» **BRIEF**
I need the lines below from the one with "- PropStepSec: 0.001" down to the one with "and vehicle position." reproduced exactly, both ends included, and nothing else.

════════════════

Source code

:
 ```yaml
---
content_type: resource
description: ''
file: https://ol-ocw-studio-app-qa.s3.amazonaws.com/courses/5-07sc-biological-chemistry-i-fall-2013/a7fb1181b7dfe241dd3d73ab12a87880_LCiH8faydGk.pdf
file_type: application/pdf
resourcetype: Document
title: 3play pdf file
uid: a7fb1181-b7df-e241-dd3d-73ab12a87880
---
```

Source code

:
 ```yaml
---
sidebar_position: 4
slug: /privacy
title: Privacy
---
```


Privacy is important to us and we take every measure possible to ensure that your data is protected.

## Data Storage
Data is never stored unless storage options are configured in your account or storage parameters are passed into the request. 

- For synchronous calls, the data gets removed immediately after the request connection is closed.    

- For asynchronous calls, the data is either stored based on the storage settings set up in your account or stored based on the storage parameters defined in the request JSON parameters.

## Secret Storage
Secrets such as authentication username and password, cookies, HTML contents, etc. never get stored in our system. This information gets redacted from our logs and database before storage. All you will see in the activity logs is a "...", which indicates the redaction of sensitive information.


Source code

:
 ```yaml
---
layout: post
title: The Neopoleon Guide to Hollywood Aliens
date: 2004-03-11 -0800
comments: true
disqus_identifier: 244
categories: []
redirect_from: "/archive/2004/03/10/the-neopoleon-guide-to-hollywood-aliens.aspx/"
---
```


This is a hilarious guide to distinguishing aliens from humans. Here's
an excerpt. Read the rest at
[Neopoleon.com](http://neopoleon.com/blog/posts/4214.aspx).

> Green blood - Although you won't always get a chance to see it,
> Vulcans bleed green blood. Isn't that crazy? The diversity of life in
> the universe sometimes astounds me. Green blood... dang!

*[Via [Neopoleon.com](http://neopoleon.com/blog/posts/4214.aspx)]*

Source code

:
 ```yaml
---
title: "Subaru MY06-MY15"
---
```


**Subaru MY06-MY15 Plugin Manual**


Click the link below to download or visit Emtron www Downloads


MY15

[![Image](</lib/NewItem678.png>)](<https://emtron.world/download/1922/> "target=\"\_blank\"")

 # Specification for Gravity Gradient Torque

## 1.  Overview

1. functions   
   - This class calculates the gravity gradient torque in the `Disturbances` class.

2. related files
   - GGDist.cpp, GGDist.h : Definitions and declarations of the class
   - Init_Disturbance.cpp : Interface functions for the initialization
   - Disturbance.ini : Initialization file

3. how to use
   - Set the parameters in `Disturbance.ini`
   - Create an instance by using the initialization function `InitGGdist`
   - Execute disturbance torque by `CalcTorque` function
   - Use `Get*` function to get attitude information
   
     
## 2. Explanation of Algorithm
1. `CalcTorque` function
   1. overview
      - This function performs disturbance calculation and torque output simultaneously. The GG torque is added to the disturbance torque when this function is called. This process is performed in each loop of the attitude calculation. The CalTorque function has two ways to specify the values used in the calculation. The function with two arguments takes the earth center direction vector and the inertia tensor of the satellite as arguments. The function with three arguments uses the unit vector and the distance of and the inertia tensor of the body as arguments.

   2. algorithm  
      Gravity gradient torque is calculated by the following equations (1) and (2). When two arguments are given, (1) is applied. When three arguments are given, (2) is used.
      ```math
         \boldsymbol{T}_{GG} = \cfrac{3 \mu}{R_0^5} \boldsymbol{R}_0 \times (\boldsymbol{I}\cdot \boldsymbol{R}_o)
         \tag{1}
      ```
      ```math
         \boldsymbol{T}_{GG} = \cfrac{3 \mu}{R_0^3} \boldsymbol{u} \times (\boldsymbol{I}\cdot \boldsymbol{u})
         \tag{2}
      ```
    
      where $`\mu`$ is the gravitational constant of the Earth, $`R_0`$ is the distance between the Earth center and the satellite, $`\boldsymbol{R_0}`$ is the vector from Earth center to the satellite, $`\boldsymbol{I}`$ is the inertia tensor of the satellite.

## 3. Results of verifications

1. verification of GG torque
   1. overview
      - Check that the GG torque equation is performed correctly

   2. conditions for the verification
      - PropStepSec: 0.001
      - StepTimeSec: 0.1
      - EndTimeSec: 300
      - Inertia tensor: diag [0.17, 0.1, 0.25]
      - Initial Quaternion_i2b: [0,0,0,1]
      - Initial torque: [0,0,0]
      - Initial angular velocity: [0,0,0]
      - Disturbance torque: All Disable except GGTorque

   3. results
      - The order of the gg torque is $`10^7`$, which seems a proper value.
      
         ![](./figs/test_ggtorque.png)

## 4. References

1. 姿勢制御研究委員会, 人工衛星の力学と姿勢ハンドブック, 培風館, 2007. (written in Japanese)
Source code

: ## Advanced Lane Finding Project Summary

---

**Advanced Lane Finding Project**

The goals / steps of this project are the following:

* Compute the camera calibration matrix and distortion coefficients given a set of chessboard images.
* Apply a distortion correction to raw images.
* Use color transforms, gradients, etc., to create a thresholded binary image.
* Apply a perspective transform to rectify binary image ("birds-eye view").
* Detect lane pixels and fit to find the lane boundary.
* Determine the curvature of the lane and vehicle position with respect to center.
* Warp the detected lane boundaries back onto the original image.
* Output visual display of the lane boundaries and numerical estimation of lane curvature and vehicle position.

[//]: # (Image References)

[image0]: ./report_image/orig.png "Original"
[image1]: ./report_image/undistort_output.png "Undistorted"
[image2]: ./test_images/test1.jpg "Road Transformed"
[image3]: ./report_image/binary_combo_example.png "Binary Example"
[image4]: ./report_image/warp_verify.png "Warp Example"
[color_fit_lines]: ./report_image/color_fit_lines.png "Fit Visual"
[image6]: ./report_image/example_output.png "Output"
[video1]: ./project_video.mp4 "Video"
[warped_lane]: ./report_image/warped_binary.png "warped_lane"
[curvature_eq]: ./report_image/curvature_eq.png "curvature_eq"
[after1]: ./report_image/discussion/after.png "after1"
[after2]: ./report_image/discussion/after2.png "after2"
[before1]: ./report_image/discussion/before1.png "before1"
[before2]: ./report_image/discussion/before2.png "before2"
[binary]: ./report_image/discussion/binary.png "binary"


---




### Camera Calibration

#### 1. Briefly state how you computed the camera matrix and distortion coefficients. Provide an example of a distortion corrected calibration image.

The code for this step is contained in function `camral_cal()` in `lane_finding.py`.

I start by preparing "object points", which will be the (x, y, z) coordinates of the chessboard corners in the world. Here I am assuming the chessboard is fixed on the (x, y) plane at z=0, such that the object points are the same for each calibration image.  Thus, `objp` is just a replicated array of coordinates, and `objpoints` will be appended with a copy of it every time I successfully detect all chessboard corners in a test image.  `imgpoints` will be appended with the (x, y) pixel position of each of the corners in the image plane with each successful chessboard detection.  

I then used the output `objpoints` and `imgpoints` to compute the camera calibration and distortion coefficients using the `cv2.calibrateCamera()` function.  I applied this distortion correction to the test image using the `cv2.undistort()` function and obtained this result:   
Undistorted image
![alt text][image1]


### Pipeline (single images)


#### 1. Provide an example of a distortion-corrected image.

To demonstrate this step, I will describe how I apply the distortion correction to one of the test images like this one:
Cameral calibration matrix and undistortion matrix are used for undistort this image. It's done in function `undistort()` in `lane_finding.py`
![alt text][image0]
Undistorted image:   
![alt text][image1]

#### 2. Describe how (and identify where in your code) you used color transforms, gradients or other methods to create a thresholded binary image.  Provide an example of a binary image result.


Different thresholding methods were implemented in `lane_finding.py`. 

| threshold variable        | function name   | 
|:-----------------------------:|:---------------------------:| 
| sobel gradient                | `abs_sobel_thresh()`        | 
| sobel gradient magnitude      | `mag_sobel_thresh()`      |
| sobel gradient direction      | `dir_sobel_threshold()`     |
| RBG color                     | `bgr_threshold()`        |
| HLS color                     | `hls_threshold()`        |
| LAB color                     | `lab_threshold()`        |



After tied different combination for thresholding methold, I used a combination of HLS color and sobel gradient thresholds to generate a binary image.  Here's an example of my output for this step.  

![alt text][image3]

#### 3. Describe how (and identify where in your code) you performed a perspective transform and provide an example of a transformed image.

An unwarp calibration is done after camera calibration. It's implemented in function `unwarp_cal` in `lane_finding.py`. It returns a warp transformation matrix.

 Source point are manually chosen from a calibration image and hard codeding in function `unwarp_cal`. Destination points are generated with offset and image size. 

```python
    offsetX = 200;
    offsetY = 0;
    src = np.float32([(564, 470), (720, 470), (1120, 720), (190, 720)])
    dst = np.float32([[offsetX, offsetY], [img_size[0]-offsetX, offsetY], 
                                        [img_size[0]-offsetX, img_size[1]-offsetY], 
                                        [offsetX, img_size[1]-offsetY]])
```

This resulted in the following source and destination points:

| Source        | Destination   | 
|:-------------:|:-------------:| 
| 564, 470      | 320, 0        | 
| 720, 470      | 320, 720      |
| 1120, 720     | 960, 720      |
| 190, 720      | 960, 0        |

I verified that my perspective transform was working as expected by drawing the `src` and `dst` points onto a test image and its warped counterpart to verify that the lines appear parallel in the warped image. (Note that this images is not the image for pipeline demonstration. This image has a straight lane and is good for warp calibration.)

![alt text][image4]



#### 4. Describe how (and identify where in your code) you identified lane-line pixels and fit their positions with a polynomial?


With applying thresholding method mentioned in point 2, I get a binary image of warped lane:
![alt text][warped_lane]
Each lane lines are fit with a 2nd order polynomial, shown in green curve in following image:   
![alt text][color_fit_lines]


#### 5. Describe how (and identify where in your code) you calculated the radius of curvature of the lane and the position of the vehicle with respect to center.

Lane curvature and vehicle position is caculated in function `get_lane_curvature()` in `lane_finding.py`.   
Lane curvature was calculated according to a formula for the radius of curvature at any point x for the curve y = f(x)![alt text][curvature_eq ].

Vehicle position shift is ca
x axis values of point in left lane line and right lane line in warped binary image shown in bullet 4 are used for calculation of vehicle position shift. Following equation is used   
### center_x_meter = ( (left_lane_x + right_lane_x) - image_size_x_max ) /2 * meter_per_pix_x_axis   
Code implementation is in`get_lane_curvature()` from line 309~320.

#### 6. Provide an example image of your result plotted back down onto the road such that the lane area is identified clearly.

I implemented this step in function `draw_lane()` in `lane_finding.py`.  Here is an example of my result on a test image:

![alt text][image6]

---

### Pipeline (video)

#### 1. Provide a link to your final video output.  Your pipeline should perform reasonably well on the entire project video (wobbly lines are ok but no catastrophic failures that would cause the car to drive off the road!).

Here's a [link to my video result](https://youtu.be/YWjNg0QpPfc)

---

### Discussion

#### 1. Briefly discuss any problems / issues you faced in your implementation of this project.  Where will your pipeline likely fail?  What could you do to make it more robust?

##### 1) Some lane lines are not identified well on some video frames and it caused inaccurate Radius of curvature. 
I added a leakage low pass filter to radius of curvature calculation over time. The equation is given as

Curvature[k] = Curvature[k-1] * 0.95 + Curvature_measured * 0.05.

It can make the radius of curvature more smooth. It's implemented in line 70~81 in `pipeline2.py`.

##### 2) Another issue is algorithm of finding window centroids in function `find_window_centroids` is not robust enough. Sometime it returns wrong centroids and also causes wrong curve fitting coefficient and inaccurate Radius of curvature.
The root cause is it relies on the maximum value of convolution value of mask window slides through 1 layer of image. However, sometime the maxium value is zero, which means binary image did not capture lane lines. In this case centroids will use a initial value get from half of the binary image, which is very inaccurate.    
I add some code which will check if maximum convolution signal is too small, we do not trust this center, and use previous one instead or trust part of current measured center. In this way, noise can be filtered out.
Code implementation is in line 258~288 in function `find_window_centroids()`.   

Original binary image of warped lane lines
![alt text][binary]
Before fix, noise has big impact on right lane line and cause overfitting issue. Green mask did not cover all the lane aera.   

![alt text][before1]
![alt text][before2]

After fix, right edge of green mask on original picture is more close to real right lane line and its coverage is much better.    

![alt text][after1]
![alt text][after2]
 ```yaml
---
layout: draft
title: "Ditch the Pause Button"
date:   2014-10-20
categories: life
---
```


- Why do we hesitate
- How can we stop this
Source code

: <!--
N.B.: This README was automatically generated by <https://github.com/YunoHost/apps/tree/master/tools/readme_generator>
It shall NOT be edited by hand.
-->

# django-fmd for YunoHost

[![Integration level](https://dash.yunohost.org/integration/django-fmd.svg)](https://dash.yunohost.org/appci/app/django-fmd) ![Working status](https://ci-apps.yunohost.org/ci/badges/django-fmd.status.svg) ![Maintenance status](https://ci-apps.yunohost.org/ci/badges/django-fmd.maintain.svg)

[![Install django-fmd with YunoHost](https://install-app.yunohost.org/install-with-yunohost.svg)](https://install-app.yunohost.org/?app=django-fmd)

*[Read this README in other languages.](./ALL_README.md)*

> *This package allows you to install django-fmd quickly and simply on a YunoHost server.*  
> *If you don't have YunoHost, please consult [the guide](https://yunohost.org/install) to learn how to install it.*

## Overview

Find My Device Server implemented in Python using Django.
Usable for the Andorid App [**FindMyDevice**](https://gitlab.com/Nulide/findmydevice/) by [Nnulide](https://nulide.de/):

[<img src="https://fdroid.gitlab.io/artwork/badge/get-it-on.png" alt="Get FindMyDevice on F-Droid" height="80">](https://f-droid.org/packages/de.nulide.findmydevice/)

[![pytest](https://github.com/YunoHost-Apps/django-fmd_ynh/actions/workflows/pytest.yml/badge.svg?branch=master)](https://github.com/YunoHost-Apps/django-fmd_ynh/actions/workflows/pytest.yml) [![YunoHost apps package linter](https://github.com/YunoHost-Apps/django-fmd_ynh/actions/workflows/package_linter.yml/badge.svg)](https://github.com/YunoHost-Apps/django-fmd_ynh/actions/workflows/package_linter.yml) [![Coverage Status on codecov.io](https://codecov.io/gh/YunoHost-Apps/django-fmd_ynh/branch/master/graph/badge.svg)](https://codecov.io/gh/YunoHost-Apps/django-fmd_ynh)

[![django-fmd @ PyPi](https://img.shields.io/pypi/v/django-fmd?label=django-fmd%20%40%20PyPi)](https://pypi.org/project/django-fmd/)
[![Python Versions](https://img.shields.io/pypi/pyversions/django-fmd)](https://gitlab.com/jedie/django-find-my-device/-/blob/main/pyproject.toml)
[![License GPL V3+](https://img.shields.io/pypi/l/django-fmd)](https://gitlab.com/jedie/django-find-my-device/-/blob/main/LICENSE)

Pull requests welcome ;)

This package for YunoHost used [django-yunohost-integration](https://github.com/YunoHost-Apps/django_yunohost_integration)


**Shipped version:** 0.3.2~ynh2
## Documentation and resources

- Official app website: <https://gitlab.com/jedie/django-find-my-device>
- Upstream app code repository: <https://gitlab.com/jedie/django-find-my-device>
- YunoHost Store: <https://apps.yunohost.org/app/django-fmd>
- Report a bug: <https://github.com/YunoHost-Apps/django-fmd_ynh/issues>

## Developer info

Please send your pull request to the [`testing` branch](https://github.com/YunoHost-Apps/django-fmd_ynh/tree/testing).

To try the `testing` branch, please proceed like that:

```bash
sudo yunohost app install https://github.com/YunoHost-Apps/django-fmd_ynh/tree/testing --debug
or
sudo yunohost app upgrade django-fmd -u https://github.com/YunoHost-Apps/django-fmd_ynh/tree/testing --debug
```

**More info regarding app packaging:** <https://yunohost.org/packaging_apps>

════════════════

» **EXERCISE SOLUTION**
      - PropStepSec: 0.001
      - StepTimeSec: 0.1
      - EndTimeSec: 300
      - Inertia tensor: diag [0.17, 0.1, 0.25]
      - Initial Quaternion_i2b: [0,0,0,1]
      - Initial torque: [0,0,0]
      - Initial angular velocity: [0,0,0]
      - Disturbance torque: All Disable except GGTorque

   3. results
      - The order of the gg torque is $`10^7`$, which seems a proper value.
      
         ![](./figs/test_ggtorque.png)

## 4. References

1. 姿勢制御研究委員会, 人工衛星の力学と姿勢ハンドブック, 培風館, 2007. (written in Japanese)
Source code

: ## Advanced Lane Finding Project Summary

---

**Advanced Lane Finding Project**

The goals / steps of this project are the following:

* Compute the camera calibration matrix and distortion coefficients given a set of chessboard images.
* Apply a distortion correction to raw images.
* Use color transforms, gradients, etc., to create a thresholded binary image.
* Apply a perspective transform to rectify binary image ("birds-eye view").
* Detect lane pixels and fit to find the lane boundary.
* Determine the curvature of the lane and vehicle position with respect to center.
* Warp the detected lane boundaries back onto the original image.
* Output visual display of the lane boundaries and numerical estimation of lane curvature and vehicle position.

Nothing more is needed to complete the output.